Records shown:
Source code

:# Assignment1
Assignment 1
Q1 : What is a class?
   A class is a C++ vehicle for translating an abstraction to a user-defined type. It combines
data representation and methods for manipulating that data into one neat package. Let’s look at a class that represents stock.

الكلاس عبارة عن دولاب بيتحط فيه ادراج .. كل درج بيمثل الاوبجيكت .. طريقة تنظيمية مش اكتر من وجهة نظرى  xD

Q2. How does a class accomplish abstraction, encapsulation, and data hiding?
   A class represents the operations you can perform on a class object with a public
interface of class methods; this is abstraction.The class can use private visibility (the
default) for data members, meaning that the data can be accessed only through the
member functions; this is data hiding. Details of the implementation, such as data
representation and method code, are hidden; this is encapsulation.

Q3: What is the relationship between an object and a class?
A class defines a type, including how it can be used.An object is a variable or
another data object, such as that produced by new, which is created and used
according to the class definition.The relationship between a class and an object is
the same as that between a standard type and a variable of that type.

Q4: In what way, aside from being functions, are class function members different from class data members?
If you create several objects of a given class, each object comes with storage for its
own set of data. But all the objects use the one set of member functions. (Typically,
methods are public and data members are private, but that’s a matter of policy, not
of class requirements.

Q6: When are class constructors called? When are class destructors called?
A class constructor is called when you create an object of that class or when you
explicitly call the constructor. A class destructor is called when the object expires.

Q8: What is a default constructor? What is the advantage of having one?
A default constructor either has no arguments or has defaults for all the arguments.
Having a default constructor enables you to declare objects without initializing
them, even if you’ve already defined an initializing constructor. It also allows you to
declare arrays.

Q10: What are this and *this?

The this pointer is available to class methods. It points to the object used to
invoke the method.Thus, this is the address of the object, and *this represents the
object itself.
==
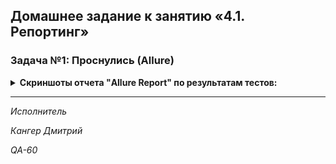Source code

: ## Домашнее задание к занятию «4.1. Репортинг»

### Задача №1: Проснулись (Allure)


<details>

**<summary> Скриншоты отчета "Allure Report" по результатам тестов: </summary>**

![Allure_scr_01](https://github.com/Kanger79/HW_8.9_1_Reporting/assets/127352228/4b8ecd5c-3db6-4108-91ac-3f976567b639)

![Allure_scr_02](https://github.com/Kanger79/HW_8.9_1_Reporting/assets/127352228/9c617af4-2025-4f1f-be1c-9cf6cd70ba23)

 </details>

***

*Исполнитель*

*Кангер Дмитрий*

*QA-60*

Task requirements:
Search the listing for the word "abstraction" and return each line that holds it.

Written answer:
   A class is a C++ vehicle for translating an abstraction to a user-defined type. It combines
Q2. How does a class accomplish abstraction, encapsulation, and data hiding?
interface of class methods; this is abstraction.The class can use private visibility (the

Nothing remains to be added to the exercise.